Trigger laws all over the country, including in Kentucky, are going into effect. Women who were planning on getting an abortion now cannot. Facilities providing abortions will have to close in many states. And the patchwork of abortion laws that I discussed in this article will now come to pass.

In the midst of the celebrations on one side and the uproar on the other, let us not forget the role of Amy Coney Barrett, the final nail in the coffin of Roe.

Much will be made of her confirmation testimony that she respected precedent. Much will also be made of the fact that a woman voted to limit the rights of other women.

But little will be said about her religious beliefs, nor the faith community she grew up in and belongs to: the People of Praise.

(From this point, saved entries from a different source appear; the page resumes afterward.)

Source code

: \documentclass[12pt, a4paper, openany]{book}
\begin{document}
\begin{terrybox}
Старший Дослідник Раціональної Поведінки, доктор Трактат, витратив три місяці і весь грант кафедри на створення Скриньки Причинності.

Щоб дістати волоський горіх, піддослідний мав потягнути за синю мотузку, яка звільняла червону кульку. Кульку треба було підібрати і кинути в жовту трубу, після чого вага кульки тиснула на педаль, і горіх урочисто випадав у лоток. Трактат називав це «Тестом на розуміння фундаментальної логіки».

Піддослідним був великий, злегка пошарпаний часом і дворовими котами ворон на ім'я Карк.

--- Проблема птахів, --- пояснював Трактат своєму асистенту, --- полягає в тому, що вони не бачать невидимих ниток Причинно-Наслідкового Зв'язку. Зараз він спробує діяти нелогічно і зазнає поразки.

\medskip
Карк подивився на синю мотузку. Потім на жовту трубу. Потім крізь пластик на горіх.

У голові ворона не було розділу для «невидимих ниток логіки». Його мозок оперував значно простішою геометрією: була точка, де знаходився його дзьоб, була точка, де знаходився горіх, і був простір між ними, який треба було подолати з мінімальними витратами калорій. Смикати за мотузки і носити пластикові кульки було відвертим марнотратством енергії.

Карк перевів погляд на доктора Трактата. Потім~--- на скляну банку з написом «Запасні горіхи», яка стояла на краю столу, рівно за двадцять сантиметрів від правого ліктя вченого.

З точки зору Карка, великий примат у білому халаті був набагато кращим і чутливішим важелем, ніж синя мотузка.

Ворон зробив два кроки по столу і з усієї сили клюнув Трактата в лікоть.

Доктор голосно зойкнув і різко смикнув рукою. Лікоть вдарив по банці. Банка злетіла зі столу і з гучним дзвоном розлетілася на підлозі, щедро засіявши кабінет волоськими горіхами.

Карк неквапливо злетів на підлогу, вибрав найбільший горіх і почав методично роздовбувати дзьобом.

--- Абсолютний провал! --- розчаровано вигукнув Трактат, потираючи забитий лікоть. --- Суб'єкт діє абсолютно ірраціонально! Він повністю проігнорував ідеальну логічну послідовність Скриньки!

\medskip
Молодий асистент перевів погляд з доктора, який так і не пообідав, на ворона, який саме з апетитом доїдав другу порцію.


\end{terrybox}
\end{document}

The group was founded in 1971 as a “covenant community,” wherein the group has much closer personal relationships and agrees to act and decide through common agreement.

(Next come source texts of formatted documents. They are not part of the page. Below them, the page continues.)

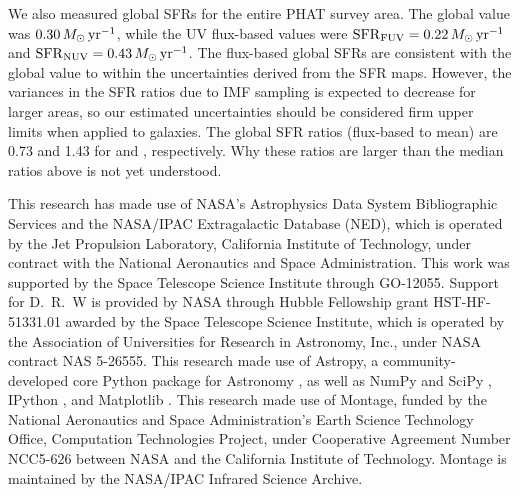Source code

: \documentclass[iop, tighten]{emulateapj}
\begin{document}
We also measured global SFRs for the entire PHAT survey area. The global
\sfroneh{} value was $0.30\,M_\odot\,\mathrm{yr}^{-1}$, while the UV flux-based values were
$\mathrm{SFR}_{\mathrm{FUV}} = 0.22\,M_\odot\,\mathrm{yr}^{-1}$ and $\mathrm{SFR}_{\mathrm{NUV}} = 0.43\,M_\odot\,\mathrm{yr}^{-1}$. The flux-based
global SFRs are consistent with the global \sfroneh{} value to within the
uncertainties derived from the SFR maps. However, the variances in the SFR
ratios due to IMF sampling is expected to decrease for larger areas, so our
estimated uncertainties should be considered firm upper limits when applied to
galaxies. The global SFR ratios (flux-based to mean) are 0.73 and 1.43 for
\fuv{} and \nuv{}, respectively. Why these ratios are larger than the median
ratios above is not yet understood.

This research has made use of NASA's Astrophysics Data System Bibliographic
Services and the NASA/IPAC Extragalactic Database (NED), which is operated by
the Jet Propulsion Laboratory, California Institute of Technology, under
contract with the National Aeronautics and Space Administration. This work was
supported by the Space Telescope Science Institute through GO-12055. Support
for D.~R.~W is provided by NASA through Hubble Fellowship grant HST-HF-51331.01
awarded by the Space Telescope Science Institute, which is operated by the
Association of Universities for Research in Astronomy, Inc., under NASA
contract NAS 5-26555. This research made use of Astropy, a community-developed
core Python package for Astronomy \citep{Astropy_Collaboration:2013}, as well
as NumPy and SciPy \citep{Oliphant:2007}, IPython \citep{Perez:2007}, and
Matplotlib \citep{Hunter:2007}. This research made use of Montage, funded by
the National Aeronautics and Space Administration's Earth Science Technology
Office, Computation Technologies Project, under Cooperative Agreement Number
NCC5-626 between NASA and the California Institute of Technology. Montage is
maintained by the NASA/IPAC Infrared Science Archive.






\end{document}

As noted in a story by the Washington Post:

The community was led by men, who taught members to run their families according to their interpretation of biblical views of gender roles, according to former members and group documents.
“Women were homemakers; they were there to support their husbands,” one former member said in an interview. “My dad was the head of the household and the decision-maker.”
A person who was raised in the community said she was instructed by elders not to “emasculate” her male peers by getting the better of them in conversation. “I was made aware of the difference from a young age,” the person said. “I was aware that it would have been better if I had been born a boy.”

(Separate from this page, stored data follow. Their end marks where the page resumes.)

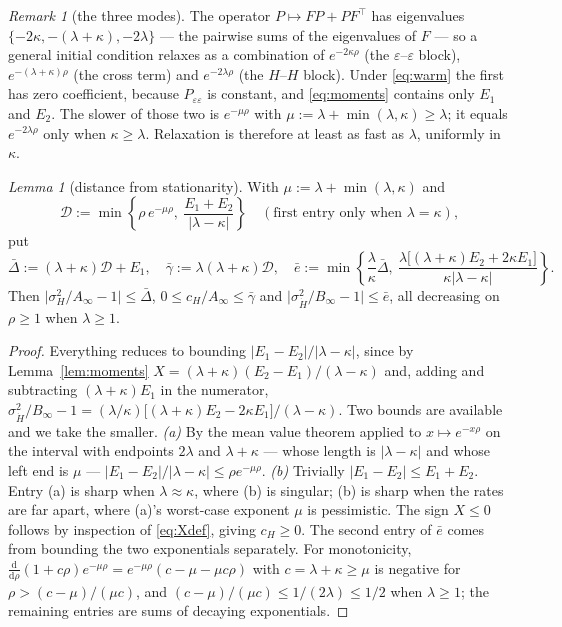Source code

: \documentclass[11pt,a4paper]{article}
\theoremstyle{remark}\newtheorem{remark}[proposition]{Remark}
\newtheorem{lemma}{Lemma}[section]
\newcommand{\dd}{\mathrm{d}}
\newcommand{\Ain}{A_{\infty}}
\newcommand{\Bin}{B_{\infty}}
\begin{document}
\begin{remark}[the three modes]\label{rem:modes}
The operator $P\mapsto FP+PF^{\!\top}$ has eigenvalues $\{-2\kappa,-(\lambda+\kappa),-2\lambda\}$
--- the pairwise sums of the eigenvalues of $F$ --- so a general initial condition
relaxes as a combination of $e^{-2\kappa\rho}$ (the $\varepsilon$--$\varepsilon$
block), $e^{-(\lambda+\kappa)\rho}$ (the cross term) and $e^{-2\lambda\rho}$ (the
$H$--$H$ block). Under \eqref{eq:warm} the first has zero coefficient, because
$P_{\varepsilon\varepsilon}$ is constant, and \eqref{eq:moments} contains only $E_1$
and $E_2$. The slower of those two is $e^{-\mu\rho}$ with
$\mu:=\lambda+\min(\lambda,\kappa)\ge\lambda$; it equals $e^{-2\lambda\rho}$ only when
$\kappa\ge\lambda$. Relaxation is therefore at least as fast as $\lambda$, uniformly
in $\kappa$.
\end{remark}

\begin{lemma}[distance from stationarity]\label{lem:bounds}
With $\mu:=\lambda+\min(\lambda,\kappa)$ and
\begin{equation}
\mathcal{D}:=\min\left\{\rho\,e^{-\mu\rho},\ \frac{E_1+E_2}{|\lambda-\kappa|}\right\}
\quad(\text{first entry only when }\lambda=\kappa),
\label{eq:Dcal}
\end{equation}
put
\begin{equation}
\bar\Delta:=(\lambda+\kappa)\mathcal{D}+E_1,\quad
\bar\gamma:=\lambda(\lambda+\kappa)\mathcal{D},\quad
\bar e:=\min\left\{\frac{\lambda}{\kappa}\bar\Delta,\
\frac{\lambda\bigl[(\lambda+\kappa)E_2+2\kappa E_1\bigr]}{\kappa|\lambda-\kappa|}\right\}.
\label{eq:Dbar}
\end{equation}
Then
$\bigl|\sigma_H^{2}/\Ain-1\bigr|\le\bar\Delta$,
$0\le c_H/\Ain\le\bar\gamma$ and
$\bigl|\sigma_{\dot H}^{2}/\Bin-1\bigr|\le\bar e$, all decreasing on $\rho\ge1$ when
$\lambda\ge1$.
\end{lemma}
\begin{proof}
Everything reduces to bounding $|E_1-E_2|/|\lambda-\kappa|$, since by
Lemma~\ref{lem:moments} $X=(\lambda+\kappa)(E_2-E_1)/(\lambda-\kappa)$ and, adding and
subtracting $(\lambda+\kappa)E_1$ in the numerator,
$\sigma_{\dot H}^{2}/\Bin-1=(\lambda/\kappa)\bigl[(\lambda+\kappa)E_2-2\kappa E_1\bigr]/(\lambda-\kappa)$.
Two bounds are available and we take the smaller. \emph{(a)} By the mean value theorem
applied to $x\mapsto e^{-x\rho}$ on the interval with endpoints $2\lambda$ and
$\lambda+\kappa$ --- whose length is $|\lambda-\kappa|$ and whose left end is $\mu$ ---
$|E_1-E_2|/|\lambda-\kappa|\le\rho e^{-\mu\rho}$. \emph{(b)} Trivially
$|E_1-E_2|\le E_1+E_2$. Entry (a) is sharp when $\lambda\approx\kappa$, where (b) is
singular; (b) is sharp when the rates are far apart, where (a)'s worst-case exponent
$\mu$ is pessimistic. The sign $X\le0$ follows by inspection of \eqref{eq:Xdef}, giving
$c_H\ge0$. The second entry of $\bar e$ comes from bounding the two exponentials
separately. For monotonicity,
$\frac{\dd}{\dd\rho}(1+c\rho)e^{-\mu\rho}=e^{-\mu\rho}(c-\mu-\mu c\rho)$ with
$c=\lambda+\kappa\ge\mu$ is negative for $\rho>(c-\mu)/(\mu c)$, and
$(c-\mu)/(\mu c)\le1/(2\lambda)\le1/2$ when $\lambda\ge1$; the remaining entries are
sums of decaying exponentials.
\end{proof}
\end{document}
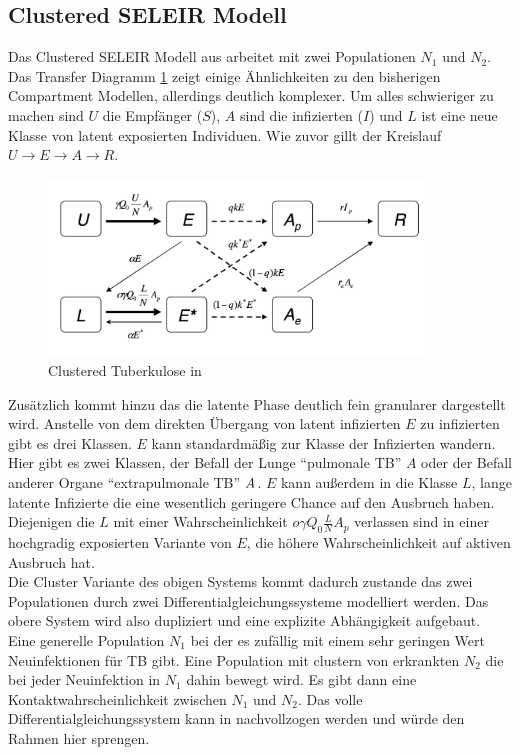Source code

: \documentclass[paper=a4, fontsize=11pt, ngerman, abstract=on]{scrartcl}
\numberwithin{equation}{section} %
\numberwithin{figure}{section} %
\numberwithin{table}{section} %
\begin{document}
\subsection{Clustered SELEIR Modell}

Das Clustered SELEIR Modell aus \cite{ModellingTBEpidemics2009} arbeitet mit zwei Populationen $N_{1}$ und $N_{2}$. Das Transfer Diagramm \ref{fig:clustered-seleir} zeigt einige Ähnlichkeiten zu den bisherigen Compartment Modellen, allerdings deutlich komplexer. Um alles schwieriger zu machen sind $U$ die Empfänger ($S$), $A$ sind die infizierten ($I$) und $L$ ist eine neue Klasse von latent exposierten Individuen. Wie zuvor gillt der Kreislauf $U \rightarrow E \rightarrow A \rightarrow R$.

\begin{figure}[ht]
  \centering
  \includegraphics[width=0.9\textwidth,keepaspectratio]{images/clustered_seleir_model}
  \caption{Clustered Tuberkulose in \cite{ModellingTBEpidemics2009}}
  \label{fig:clustered-seleir}
\end{figure}

Zusätzlich kommt hinzu das die latente Phase deutlich fein granularer dargestellt wird. Anstelle von dem direkten Übergang von latent infizierten $E$ zu infizierten gibt es drei Klassen. $E$ kann standardmäßig zur Klasse der Infizierten wandern. Hier gibt es zwei Klassen, der Befall der Lunge ``pulmonale TB'' $A$ oder der Befall anderer Organe ``extrapulmonale TB'' $A^{\*}$. $E$ kann außerdem in die Klasse $L$, lange latente Infizierte die eine wesentlich geringere Chance auf den Ausbruch haben. Diejenigen die $L$ mit einer Wahrscheinlichkeit $o\gamma Q_{0}\frac{L}{N}A_{p}$ verlassen sind in einer hochgradig exposierten Variante von $E$, die höhere Wahrscheinlichkeit auf aktiven Ausbruch hat. \\

Die Cluster Variante des obigen Systems kommt dadurch zustande das zwei Populationen durch zwei Differentialgleichungssysteme modelliert werden. Das obere System wird also dupliziert und eine explizite Abhängigkeit aufgebaut. Eine generelle Population $N_{1}$ bei der es zufällig mit einem sehr geringen Wert Neuinfektionen für TB gibt. Eine Population mit clustern von erkrankten $N_{2}$ die bei jeder Neuinfektion in $N_{1}$ dahin bewegt wird. Es gibt dann eine Kontaktwahrscheinlichkeit zwischen $N_{1}$ und $N_{2}$. Das volle Differentialgleichungssystem kann in \cite{ModellingTBEpidemics2009} nachvollzogen werden und würde den Rahmen hier sprengen.
\end{document}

The group also teaches the doctrine of “headship,” which includes the husband being the “head” of the wife. This doctrine, which is also taught in many evangelical and charismatic churches, ranges from a somewhat loose interpretation (often ignored in the breech) to a strict and fairly controlling version.

In Barrett’s church, this concept of headship extends upward: five men are the “heads” of the entire organization. These five are then “heads” of five branch leaders, who are the “heads” of the men in the their branch, who are the “heads” of their wives. And, you are expected to do what your “head” tells you to do.

Of course, such direction for your life is not couched as “I want you to do this.” Instead, it is “I think the Lord wants you to do this.”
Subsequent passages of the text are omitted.